Alvin Corneal of Trinidad is Bwalya’s colleague in the Fifa Technical Group and this is his report:

“It was a clash of footballing cultures. On the one hand, we saw Australia with their high tempo, commitment, fighting spirit and good organisation.

“On the other, we had Japan, who played a perfectly executed short-passing game, particularly in the first half, and deserved their 1-0 half-time advantage, even if the goal was quite extraordinary.

“Midfield dynamos Hidetoshi Nakata and Shunsuke Nakamura were instrumental in spraying the ball around to their team-mates, and their intelligent passing repeatedly created openings.

“Australia struggled to find any reliable way of keeping the confident Japanese team at bay, who in my opinion took comprehensive control of the game in the first 45 minutes.

“For the first 15 minutes after the interval, Japan continued to look unbeatable.

“They were disciplined in defence and created numerous good counterattacks, which were generally squandered.

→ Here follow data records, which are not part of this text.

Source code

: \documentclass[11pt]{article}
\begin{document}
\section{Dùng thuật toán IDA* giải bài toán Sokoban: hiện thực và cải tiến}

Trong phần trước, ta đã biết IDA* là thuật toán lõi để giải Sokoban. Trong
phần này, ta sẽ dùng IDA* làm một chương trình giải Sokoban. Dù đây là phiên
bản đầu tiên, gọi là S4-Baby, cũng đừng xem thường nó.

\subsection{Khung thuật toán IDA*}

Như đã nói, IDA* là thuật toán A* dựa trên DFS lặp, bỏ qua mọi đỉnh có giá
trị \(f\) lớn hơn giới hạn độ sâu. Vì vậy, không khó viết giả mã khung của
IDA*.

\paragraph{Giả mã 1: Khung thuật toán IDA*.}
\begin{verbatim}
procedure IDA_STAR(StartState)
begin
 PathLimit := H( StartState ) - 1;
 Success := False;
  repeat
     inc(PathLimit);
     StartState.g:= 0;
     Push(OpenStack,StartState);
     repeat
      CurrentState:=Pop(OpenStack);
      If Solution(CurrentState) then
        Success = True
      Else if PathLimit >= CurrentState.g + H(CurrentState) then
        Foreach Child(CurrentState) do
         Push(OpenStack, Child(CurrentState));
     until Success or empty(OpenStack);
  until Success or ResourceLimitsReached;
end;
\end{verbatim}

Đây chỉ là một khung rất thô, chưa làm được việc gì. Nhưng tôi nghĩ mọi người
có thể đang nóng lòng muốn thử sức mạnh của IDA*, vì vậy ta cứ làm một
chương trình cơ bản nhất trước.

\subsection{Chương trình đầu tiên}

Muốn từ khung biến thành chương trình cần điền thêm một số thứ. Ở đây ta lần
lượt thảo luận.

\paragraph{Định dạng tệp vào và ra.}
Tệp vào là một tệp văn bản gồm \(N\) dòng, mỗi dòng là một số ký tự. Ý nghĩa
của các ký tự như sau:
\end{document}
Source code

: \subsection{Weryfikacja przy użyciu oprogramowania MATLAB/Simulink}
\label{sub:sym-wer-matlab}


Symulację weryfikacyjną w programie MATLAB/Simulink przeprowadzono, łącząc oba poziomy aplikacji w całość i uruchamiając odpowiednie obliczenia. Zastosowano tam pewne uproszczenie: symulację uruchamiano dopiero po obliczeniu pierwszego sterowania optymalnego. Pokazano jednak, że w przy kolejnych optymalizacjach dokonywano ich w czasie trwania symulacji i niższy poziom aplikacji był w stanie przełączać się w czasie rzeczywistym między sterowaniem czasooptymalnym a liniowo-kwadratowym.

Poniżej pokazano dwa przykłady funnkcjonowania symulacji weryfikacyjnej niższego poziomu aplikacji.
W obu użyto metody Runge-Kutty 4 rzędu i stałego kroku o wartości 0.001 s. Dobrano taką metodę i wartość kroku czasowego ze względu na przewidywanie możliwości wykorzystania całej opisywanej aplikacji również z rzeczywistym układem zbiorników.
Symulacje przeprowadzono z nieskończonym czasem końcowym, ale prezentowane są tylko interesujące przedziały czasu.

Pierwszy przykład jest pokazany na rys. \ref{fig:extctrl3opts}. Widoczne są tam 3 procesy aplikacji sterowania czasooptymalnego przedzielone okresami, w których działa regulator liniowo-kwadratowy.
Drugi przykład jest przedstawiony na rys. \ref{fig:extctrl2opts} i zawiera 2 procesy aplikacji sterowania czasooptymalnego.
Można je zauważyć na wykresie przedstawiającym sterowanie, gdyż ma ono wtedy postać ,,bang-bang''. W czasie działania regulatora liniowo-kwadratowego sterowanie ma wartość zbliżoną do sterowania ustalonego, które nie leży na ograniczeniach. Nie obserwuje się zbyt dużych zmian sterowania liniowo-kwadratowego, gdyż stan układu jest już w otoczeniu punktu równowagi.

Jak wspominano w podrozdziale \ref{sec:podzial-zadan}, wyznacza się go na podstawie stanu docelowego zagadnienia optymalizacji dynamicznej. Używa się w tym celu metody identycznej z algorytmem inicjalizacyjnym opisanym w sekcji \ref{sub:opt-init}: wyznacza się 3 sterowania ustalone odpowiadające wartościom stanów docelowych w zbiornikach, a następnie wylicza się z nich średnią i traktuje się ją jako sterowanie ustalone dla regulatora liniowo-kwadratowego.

“The pivotal moment of the match came in the 53rd minute when the introduction of Budweiser Man of the Match Tim Cahill turned the game.

“While Australia had never given up and continued to press the Japanese rearguard, they had struggled to pose any genuine threat.

“Cahill added the missing penetration to the Australians forward play and suddenly the team came to life.

“And when the Everton midfielder made it 1-1 in the 84th minute, the floodgates opened.

“Cahill struck again just five minutes later to give the Socceroos a 2-1 lead and break Zico’s mens’ hearts before John Aloisi put the game beyond doubt at 3-1 in injury time.

“On balance, it was a fair result based simply on their second-half performance.

“Australia never admitted defeat and showed incredible willpower and fighting spirit.

“The team gave everything and were rewarded with a vital opening victory.

“I must finish by mentioning the weather, which played a decisive role today. The heat was oppressive, which made things very difficult for the players.

“Japan coped better with the tropical conditions initially, but over the course of the game, I noticed their strength gradually diminish while Australia were able to maintain a high tempo for the whole game.

“It was significant that two fresh substitutes in Tim Cahill and John Aloisi scored the goals for Australia.

“The game was played very positively, both teams looked to attack.”

Corneal also watched Cote diIvoire go down 1-2 to Argentina in one of the best opening matches of this tournament.

“The statistics show that C’te d’Ivoire were not inferior but I think the greater experience of Argentina helped.

“That experience helped them to score two goals early and their finishing was the difference.

“C’te d’Ivoire were good but they played as individuals.

“They were physically very strong, but they lacked quality in their finishing and left it too late in the game to score.

“They had chances and who knows, if they had scored with one of those chances it may have been a different game.

“The greater experience of Argentina in how to gain control of a game by scoring early helped them to win this match.”